From the first line to the last, retype the records exactly without their images.

··· Data under study

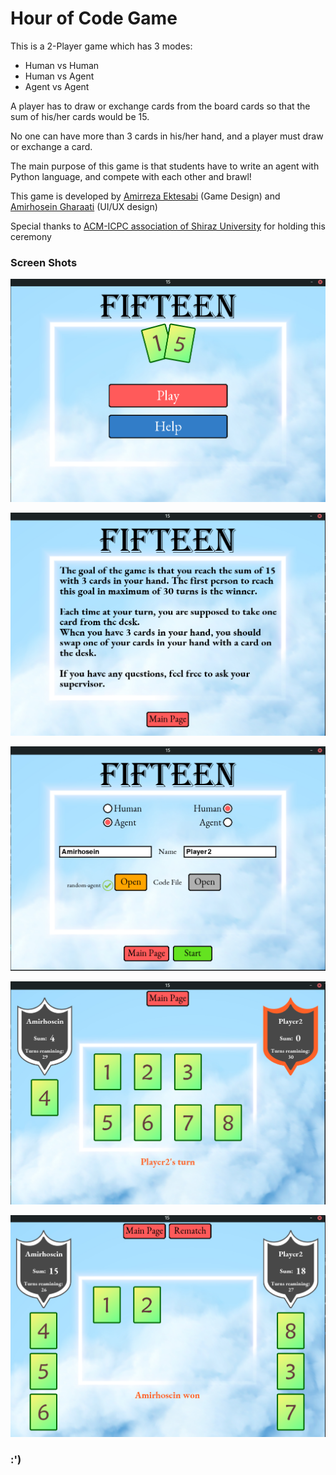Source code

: # Hour of Code Game

This is a 2-Player game which has 3 modes:

* Human vs Human
* Human vs Agent
* Agent vs Agent
  
A player has to draw or exchange cards from the board cards so that the sum of his/her cards would be 15.

No one can have more than 3 cards in his/her hand, and a player must draw or exchange a card.

The main purpose of this game is that students have to write an agent with Python language, and compete with each other and brawl!

This game is developed by [Amirreza Ektesabi](https://github.com/ar-ekt/) (Game Design) and [Amirhosein Gharaati](https://github.com/AmirHosein-Gharaati/) (UI/UX design)

Special thanks to [ACM-ICPC association of Shiraz University](http://acm.shirazu.ac.ir/) for holding this ceremony

### Screen Shots

![Alt](./ScreenShots/1.png)

![Alt](./ScreenShots/2.png)

![Alt](./ScreenShots/3.png)

![Alt](./ScreenShots/4.png)

![Alt](./ScreenShots/5.png)


### :')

······

*Written solution*.
Source code

: # Hour of Code Game

This is a 2-Player game which has 3 modes:

* Human vs Human
* Human vs Agent
* Agent vs Agent
  
A player has to draw or exchange cards from the board cards so that the sum of his/her cards would be 15.

No one can have more than 3 cards in his/her hand, and a player must draw or exchange a card.

The main purpose of this game is that students have to write an agent with Python language, and compete with each other and brawl!

This game is developed by [Amirreza Ektesabi](https://github.com/ar-ekt/) (Game Design) and [Amirhosein Gharaati](https://github.com/AmirHosein-Gharaati/) (UI/UX design)

Special thanks to [ACM-ICPC association of Shiraz University](http://acm.shirazu.ac.ir/) for holding this ceremony

### Screen Shots

![Alt](./ScreenShots/1.png)

![Alt](./ScreenShots/2.png)

![Alt](./ScreenShots/3.png)

![Alt](./ScreenShots/4.png)

![Alt](./ScreenShots/5.png)


### :')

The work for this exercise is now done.